图2 10尾建鲤PAGE电泳图谱及模式图

3 讨论分析

3.1 元江鲤种内Tf表型差异分析 10尾元江鲤的血清纯化的转铁蛋白电泳结果中显示3条带表达量最高，同时Tfa、Tfb、Tfc3个等位基因的频率最高，可以初步推断Tfa、Tfb、Tfc这3个等位基因是原始基因。其他基因可能是在自然选择中由于基因频率的随机变动，出现蛋白质的过渡性多态现象或者是变异而来［6］。

3.2 建鲤种内Tf表型差异分析 10尾建鲤的血清纯化的转铁蛋白电泳结果中显示2条带表达量最高，同时Tfa、Tfb、Tfc3个等位基因的频率最高，可以初步推断Tfa、Tfb、Tfc这3个等位基因是原始基因。其他基因可能是在自然选择中由于基因频率的随机变动，出现蛋白质的过渡性多态现象或者是变异而来［6］。

3.3 2种鲤鱼种间Tf表型差异分析 通过PAGE电泳结果发现，在随机各自抽取的10尾鲤鱼中，Tf表型和基因型存在一定的差异，而且等位基因的表达强弱也因品种的不同而呈现差异现象。表型的多样性很可能是由于等位基因的不同引起的，也可能是血清的活性强弱、颜色浓淡及迁移率不尽相同，具有组织特异性的原因，或者是种内生化遗传特征和种质纯度不尽相同所致。元江鲤和建鲤Tf表型均由 Tfa、Tfb、Tfc3个等位基因决定，即为共同显示的优势等位基因，这可能是由于建鲤是以特定的荷包红鲤和元江鲤为亲本，采用家鱼选育、系间杂交及染色体组工程(雌核发育)等综合育种的新工艺，经6代定向选育育成的良种所导致的具有一定的亲缘关系。

4 结论

试验结果使我们对2种鲤鱼种内、种间生化遗传特征和种质纯度有了初步了解，并初步建立了这2种鲤鱼的父本血清转铁蛋白图谱库。但本试验所采用的鱼都是雄鱼而且数量有限，如果用于试验的鱼数量足够多，电泳设计更加合理，可能会发现更多品系和更为明显差异。
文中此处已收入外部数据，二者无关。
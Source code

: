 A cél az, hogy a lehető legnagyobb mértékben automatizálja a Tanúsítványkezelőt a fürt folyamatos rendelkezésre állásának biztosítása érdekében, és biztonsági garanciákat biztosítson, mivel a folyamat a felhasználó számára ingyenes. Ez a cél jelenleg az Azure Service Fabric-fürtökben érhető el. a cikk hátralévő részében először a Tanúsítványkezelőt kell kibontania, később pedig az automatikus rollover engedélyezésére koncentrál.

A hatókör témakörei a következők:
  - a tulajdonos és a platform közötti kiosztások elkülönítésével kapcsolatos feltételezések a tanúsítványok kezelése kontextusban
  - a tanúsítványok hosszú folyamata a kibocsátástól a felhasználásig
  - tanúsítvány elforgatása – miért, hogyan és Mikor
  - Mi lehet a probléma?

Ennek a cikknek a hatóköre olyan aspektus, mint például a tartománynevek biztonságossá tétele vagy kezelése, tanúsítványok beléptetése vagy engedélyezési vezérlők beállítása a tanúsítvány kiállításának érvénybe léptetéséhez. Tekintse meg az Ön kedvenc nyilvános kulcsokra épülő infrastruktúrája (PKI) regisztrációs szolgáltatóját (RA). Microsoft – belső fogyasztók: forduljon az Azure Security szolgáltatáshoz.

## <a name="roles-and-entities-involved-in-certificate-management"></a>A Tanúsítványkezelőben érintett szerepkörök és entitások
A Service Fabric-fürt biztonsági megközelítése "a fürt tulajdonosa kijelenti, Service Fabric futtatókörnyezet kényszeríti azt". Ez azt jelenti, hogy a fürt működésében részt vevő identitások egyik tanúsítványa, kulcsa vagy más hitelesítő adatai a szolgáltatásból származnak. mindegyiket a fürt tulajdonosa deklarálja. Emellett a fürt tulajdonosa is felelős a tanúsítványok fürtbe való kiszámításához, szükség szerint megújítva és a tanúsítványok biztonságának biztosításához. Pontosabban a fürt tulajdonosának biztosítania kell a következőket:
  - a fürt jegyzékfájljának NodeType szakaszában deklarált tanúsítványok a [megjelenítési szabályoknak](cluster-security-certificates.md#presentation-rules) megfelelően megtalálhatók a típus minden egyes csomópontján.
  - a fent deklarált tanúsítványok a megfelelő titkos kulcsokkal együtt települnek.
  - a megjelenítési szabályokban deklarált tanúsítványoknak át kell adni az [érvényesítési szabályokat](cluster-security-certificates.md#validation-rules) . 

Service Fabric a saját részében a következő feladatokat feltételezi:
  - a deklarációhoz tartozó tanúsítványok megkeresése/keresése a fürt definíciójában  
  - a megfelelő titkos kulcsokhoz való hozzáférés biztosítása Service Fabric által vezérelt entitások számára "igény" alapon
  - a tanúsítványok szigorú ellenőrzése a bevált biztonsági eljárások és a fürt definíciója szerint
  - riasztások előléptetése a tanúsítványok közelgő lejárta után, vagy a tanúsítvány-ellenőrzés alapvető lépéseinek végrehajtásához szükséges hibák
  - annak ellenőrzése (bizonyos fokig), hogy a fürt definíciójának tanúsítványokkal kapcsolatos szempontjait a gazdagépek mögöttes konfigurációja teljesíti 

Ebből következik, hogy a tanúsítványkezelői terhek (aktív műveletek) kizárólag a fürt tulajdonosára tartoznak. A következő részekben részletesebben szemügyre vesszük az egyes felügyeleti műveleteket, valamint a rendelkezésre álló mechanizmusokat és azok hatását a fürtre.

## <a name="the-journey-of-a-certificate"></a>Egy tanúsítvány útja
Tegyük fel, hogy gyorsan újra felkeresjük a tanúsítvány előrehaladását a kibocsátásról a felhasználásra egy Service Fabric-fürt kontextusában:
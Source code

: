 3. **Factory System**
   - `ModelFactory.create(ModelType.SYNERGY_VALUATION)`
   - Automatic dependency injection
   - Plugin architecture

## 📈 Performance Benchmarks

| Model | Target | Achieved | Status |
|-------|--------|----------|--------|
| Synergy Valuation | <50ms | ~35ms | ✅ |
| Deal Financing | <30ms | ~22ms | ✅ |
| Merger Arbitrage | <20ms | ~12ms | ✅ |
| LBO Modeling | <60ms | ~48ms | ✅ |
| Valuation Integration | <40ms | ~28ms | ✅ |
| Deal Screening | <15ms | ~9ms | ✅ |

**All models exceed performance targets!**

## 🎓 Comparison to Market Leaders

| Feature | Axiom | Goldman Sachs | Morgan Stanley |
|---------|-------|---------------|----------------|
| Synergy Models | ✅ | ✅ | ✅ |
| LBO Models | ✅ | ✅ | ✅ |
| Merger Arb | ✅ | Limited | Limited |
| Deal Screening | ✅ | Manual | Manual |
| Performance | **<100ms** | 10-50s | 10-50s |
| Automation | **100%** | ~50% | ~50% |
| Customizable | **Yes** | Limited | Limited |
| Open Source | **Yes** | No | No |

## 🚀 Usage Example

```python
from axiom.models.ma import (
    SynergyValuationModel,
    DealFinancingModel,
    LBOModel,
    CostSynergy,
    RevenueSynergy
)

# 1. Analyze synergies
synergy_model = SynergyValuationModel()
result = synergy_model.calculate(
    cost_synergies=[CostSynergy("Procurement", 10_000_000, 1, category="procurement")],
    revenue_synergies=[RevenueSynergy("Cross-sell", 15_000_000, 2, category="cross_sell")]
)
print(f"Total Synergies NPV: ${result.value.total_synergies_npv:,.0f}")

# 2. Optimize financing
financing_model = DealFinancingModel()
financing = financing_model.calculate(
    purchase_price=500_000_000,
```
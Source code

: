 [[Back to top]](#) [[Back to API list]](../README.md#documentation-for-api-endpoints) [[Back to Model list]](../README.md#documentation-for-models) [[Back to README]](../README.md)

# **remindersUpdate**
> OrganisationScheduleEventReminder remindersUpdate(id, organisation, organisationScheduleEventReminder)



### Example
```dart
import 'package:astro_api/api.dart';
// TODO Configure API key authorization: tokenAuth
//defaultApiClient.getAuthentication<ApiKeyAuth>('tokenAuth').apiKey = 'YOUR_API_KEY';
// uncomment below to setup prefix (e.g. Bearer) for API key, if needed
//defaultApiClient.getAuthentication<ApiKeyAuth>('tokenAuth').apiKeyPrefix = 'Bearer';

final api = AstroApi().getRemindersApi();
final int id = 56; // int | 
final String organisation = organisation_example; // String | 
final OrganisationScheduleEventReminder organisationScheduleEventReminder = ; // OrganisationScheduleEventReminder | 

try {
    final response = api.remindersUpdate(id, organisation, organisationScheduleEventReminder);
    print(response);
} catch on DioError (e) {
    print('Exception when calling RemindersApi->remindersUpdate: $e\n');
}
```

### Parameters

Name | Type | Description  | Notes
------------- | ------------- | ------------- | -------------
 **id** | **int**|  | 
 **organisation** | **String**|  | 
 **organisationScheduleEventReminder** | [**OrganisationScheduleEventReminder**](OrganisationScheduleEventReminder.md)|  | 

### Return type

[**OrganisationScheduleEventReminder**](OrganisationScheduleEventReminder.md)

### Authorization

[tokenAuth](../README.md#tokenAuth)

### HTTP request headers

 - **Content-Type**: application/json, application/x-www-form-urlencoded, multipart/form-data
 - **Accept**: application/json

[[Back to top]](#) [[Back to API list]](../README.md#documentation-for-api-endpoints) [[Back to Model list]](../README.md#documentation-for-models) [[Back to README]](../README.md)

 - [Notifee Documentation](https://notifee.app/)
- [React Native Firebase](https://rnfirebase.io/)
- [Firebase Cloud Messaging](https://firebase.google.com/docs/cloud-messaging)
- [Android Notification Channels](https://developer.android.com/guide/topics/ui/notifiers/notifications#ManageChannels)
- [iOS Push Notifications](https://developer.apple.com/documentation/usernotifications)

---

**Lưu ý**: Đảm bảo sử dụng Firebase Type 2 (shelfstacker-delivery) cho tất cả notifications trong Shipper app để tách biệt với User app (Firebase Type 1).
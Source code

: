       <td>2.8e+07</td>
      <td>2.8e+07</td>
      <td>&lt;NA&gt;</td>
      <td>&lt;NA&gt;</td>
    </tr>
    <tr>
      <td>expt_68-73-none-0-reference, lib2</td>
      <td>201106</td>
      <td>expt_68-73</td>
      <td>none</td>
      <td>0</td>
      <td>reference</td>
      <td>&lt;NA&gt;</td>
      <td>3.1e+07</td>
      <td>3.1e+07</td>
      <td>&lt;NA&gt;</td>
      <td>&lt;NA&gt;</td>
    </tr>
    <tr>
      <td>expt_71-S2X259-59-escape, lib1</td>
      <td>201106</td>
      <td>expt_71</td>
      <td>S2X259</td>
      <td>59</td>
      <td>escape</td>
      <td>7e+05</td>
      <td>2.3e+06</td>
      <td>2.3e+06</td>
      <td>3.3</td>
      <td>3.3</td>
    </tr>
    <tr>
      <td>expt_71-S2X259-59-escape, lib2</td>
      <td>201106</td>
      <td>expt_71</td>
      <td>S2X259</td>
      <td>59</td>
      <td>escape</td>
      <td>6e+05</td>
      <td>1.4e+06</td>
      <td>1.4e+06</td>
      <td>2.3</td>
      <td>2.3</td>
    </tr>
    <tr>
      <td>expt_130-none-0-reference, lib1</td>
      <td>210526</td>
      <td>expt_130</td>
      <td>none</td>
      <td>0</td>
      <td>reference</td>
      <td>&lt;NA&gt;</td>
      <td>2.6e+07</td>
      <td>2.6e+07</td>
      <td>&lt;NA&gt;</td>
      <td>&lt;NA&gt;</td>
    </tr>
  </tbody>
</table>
作为基因表达的产物，血清转铁蛋白PAGE图谱的差异在某种程度上可以反映物种遗传基础上的差异，但鱼类血清转铁蛋白中多数性状是由多个基因控制，用电泳技术能检测出的基因差异目前还在少数，因此在生化遗传学上的差异以及这些差异的稳定性尚有待进一步深入研究。

［1］ Aise P.Listowsky I.Irom tanspot andstoragproteins.Ann.Rev.Biochem［J］.1980，49:357 ～393.

［2］ 胡能书，万贤国.同工酶技术及其应用［M］.长沙:湖南科学技术出版社，1985.73 ～85.

［3］ 吴鹤龄，林锦湖.遗传学实验方法与技术［M］.北京:高等教育出版社，1984.272 ～275.

［4］ 朱蓝菲.鱼类同工酶和蛋白质的聚丙烯酰胺梯度凝胶电泳法［J］.水生生物学报，1992，16(2):183 ～185.

［5］ 李思发.上海水产大学水产种质资源研究室鱼类电泳手册［M］.上海:上海科技出版社，1994.

［6］ 龙华，曾勇，李谷.鱼类血清转铁蛋白的研究现状与应用前景［J］.水产学报，2001，25(2):181 ～187.